The Veteran – Olive

What do I mean a veteran? I mean that I served honorably in the military, but I also tend to mean a veteran as in I’ve experienced. I’ve experienced things that most never have and never will, and I’d like to keep it that way. Other people shouldn’t have to do what so few of us have.

That’s me, the Veteran of this collective.

It’s not glamorous; there’s no real glory in war. In the U.S. Army, I was a signal officer. To explain what I did, I usually tell people “toasters to telephones, if it had a current running to it, it was my problem.” And that was true–I remember once being asked if I knew how to fix a microwave. Turned out I could fix it, but only because a circuit breaker had tripped (i.e. he microwave overloaded the circuit).

But my main job focused on helping my unit communicate, and I was also responsible for ensuring that, if possible, I could prevent what we called RCIEDs, or Radio Controlled Improvised Explosive Devices, by using jammers, effectively preventing communication. I’d like to note that happily, on my watch, there wasn’t a single RCIED detonation.

Why this post? Well, I’ve been somewhat introspective today. Memorial Day came and went two weeks ago, and every year it’s harder and harder it seems. It’s hard because of those that we lost while deployed, but lately I’ve been struggling with a different loss: those who lost their lives to war, but were home when they did.
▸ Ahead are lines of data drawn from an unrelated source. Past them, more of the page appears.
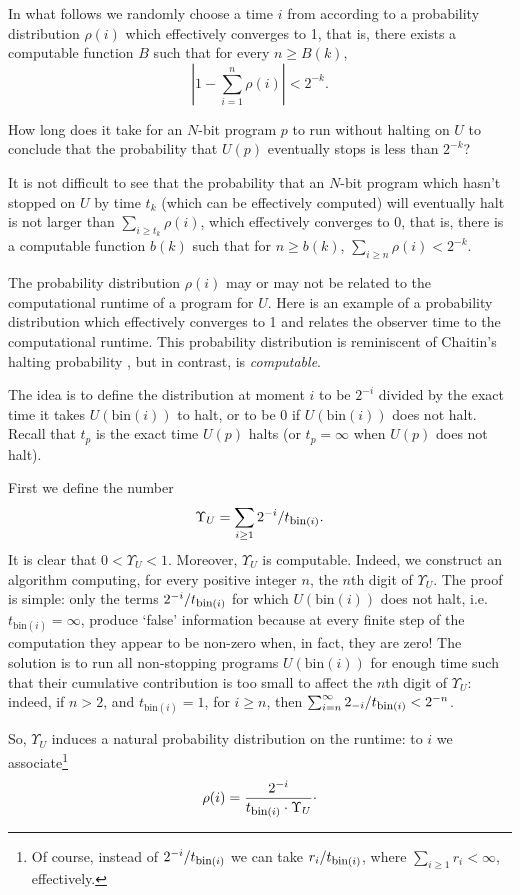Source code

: \documentclass[12pt,twoside,openright]{report}
\newcommand{\bin}{\mbox{bin}}
\newcommand{\fbin}{\mbox{\rm \footnotesize{bin}}}
\begin{document}
In what follows we randomly choose a time $i$  from according to a  probability distribution $\rho(i)$ which effectively converges to 1, that is, there exists a computable function $B$ such that for every $n\ge B(k)$, $$|1-\sum_{i=1}^{n}\rho(i)|< 2^{-k}.$$  

How long does it take for an $N$-bit program $p$ to run without halting on $U$ to conclude that the probability that $U(p)$ eventually stops is less than $2^{-k}$?
 
It is not difficult to see that the probability that an $N$-bit program which hasn't stopped on $U$ by time $t_{k}$ (which can be effectively computed) will eventually halt is not larger than $\sum_{i\ge t_{k}} \rho(i)$, which effectively converges to 0, that is, there is a computable function $b(k)$ such that for $n\ge b(k)$, $\sum_{i\ge n} \rho(i) < 2^{-k}$.
   
The probability distribution $\rho(i)$ may or may not be related to the computational runtime of a program for $U$. Here is an example of a probability distribution which effectively converges  to 1 and relates the observer time to the computational runtime. This probability distribution is reminiscent of Chaitin's halting probability \cite{Calude}, but in contrast, is {\it computable}.

The idea is to define the distribution at moment $i$ to be $2^{-i}$ divided by the exact time it takes $U(\bin(i))$ to halt, or to be 0 if $U(\bin(i))$ does not halt.  Recall that $t_{p}$ is the exact time $U(p)$ halts (or $t_{p}=\infty$ when $U(p)$ does not halt). 

First we define the number
\[\Upsilon_{U}=\sum_{i\ge 1}2^{-i}/t_{\fbin(i)}. \]
It is clear that $0<\Upsilon_{U}<1$. Moreover,  $\Upsilon_{U}$ is computable.  Indeed, we construct an algorithm computing, for every positive integer $n$, the $n$th digit of $\Upsilon_{U}.$ The proof is simple: only the terms $2^{-i}/t_{\fbin(i)}$ for which $U(\bin(i))$ does not halt, i.e.\ $t_{\bin(i)}=\infty$,  produce `false' information because at every finite step of the computation they appear to be non-zero when, in fact, they are zero! The solution is to run all non-stopping programs $U(\bin(i))$ for enough time such that their cumulative contribution is too small to affect the $n$th digit of $\Upsilon_{U}$: indeed, if $n>2$, and $t_{\bin(i)}= 1$, for $i\ge n$, then $\sum_{i=n}^{\infty} 2_{-i}/t_{\fbin(i)}< 2^{-n}$.
 

So,  $\Upsilon_{U}$  induces a natural probability distribution on the runtime: to $i$ we associate\footnote{Of course, instead of $2^{-i}/t_{\fbin(i)}$ we can take $r_i/t_{\fbin(i)}$, where $\sum_{i\ge 1}r_i <\infty$, effectively.}
\begin{equation}
\label{timed}
\rho(i)= \frac{2^{-i}}{t_{\fbin(i)}\cdot \Upsilon_{U}}\raisebox{0.5ex}.
\end{equation}
\end{document}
Those service members who took their lives when they weren’t physically deployed are the ones I hurt for. Most of us want to help, but once it’s done, it’s done and gone. A lot of the time we don’t even know that some one is struggling. I’ve been thankful when calls have come in at 4 AM, when I’m texted or messaged out of the blue (or email, even if I don’t know you). I try to check up on former service members I know who are struggling or aren’t yet, but have a lot going on in their lives. Leaving the service is hard, mostly because you feel like you don’t belong once you’re out. You feel like you’re alone. Ask any vet. I could write a whole post on that subject alone. Maybe I will.

Following my service, I took a bit of time off and then attended law school. My own mental health problems didn’t really come out until I had the stress of some of the most rigorous study pressing down on my brain. I didn’t understand fear, because I was taught that I was supposed to be fearless, to show no weakness. And of course, unavoidably, as a woman, this need to be fearless and show no weakness is always ten fold. My experience is echoed by many others.

But veterans in general commit suicide at a rate higher than the average population. With women, the rate is significantly different than the rates with men, the corresponding proportions between women civ-vet and men civ-vet.

We often talk about counseling to prevent suicide. But what about those of us left behind? Rarely do you hear the VA offering resources to help those of us who are left behind specifically. But rightfully so. You certainly can’t maintain quality of life which may improve your state of mind when you’re not alive, especially if you’re not contemplating suicide in the first place. We have to focus on keeping people alive. We can do something when you’re still breathing. Something can be done.

But this reality doesn’t make it any easier. I miss them all, so very much.

If there’s anybody out there reading this who needs help. I’ll help, or contact the Veteran’s Crisis line or Stop Soldier Suicide or Mission 22.